Pie charts depict the composition of various plant parts and of the bodies of animals that serve as food resources for other organisms. Data from various sources.

      Data from various sources.

      the importance of lifespan

      Many of the resource‐use patterns found among animals reflect the different lifespans of the consumer and what it consumes. Individuals of long‐lived species are likely to be generalists: they cannot depend on one food resource being available throughout their life. Specialisation is increasingly likely if a consumer has a short lifespan. Evolutionary forces can then shape the timing of the consumer’s food demands to match the timetable of its prey.
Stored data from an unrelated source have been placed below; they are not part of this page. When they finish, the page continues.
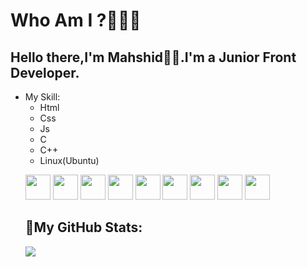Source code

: # Who Am I ?👩🏻‍💻
## Hello there,I'm Mahshid👋🏻.I'm a Junior Front Developer.

<ul>
  <li>My Skill:
    <ul>
      <li>Html</li>
    </ul>
    <ul>
     <li>Css</li> 
    </ul>
    <ul>
      <li>Js</li>
    </ul>
    <ul>
      <li>C</li>
    </ul>
    <ul>
     <li>C++</li>
    </ul>
    <ul>
      <li>Linux(Ubuntu)
      </li>
  </li>
</ul>
    
<img src="https://cdn.jsdelivr.net/gh/devicons/devicon/icons/html5/html5-original.svg" width="40" height="40"/> <img src="https://cdn.jsdelivr.net/gh/devicons/devicon/icons/css3/css3-original.svg" width="40" height="40"/> <img src="https://cdn.jsdelivr.net/gh/devicons/devicon/icons/javascript/javascript-original.svg" width="40" height="40"/>
 <img src="https://cdn.jsdelivr.net/gh/devicons/devicon/icons/c/c-original.svg" width="40" height="40"/> <img src="https://cdn.jsdelivr.net/gh/devicons/devicon/icons/cplusplus/cplusplus-original.svg" width="40" height="40"/> <img src="https://cdn.jsdelivr.net/gh/devicons/devicon/icons/linux/linux-original.svg" width="40" height="40"/> <img src="https://cdn.jsdelivr.net/gh/devicons/devicon/icons/vscode/vscode-original.svg" width="40" height="40"/> <img src="https://cdn.jsdelivr.net/gh/devicons/devicon/icons/git/git-original.svg" width="40" height="40"/>   <img src="https://cdn.jsdelivr.net/gh/devicons/devicon/icons/github/github-original.svg" width="40" height="40"/> 
 
## 🚀My GitHub Stats: 
<img src="https://github-readme-stats.vercel.app/api?username=samanice&show_icons=true&theme=radical"/>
Specialisation also allows the evolution of structures that make it possible to deal very efficiently with particular resources. This is especially the case with mouthparts. Darwin’s hawkmoth, Xanthopan morganii praedicta, with its 20 cm long proboscis, is alone in being able to take nectar and pollen from the Madagascan orchid, Angraecum sesquipidale, with its near‐30 cm long nectary. (It is called Darwin’s hawkmoth, because Charles Darwin predicted its existence on seeing the flower 20 years before the moth itself was discovered.) This can be interpreted as an exquisite product of the evolutionary process that has given the moth access to a valuable food resource – or as an example of the ever‐deepening rut of specialisation that has constrained what the moth can feed on. The more specialised the food resource required by an organism, the more it is constrained to live in patches of that resource or to spend time and energy in searching for it among a mixture of resources. This is one of the costs of specialisation. We return to food preferences and diet widths in Section 9.2.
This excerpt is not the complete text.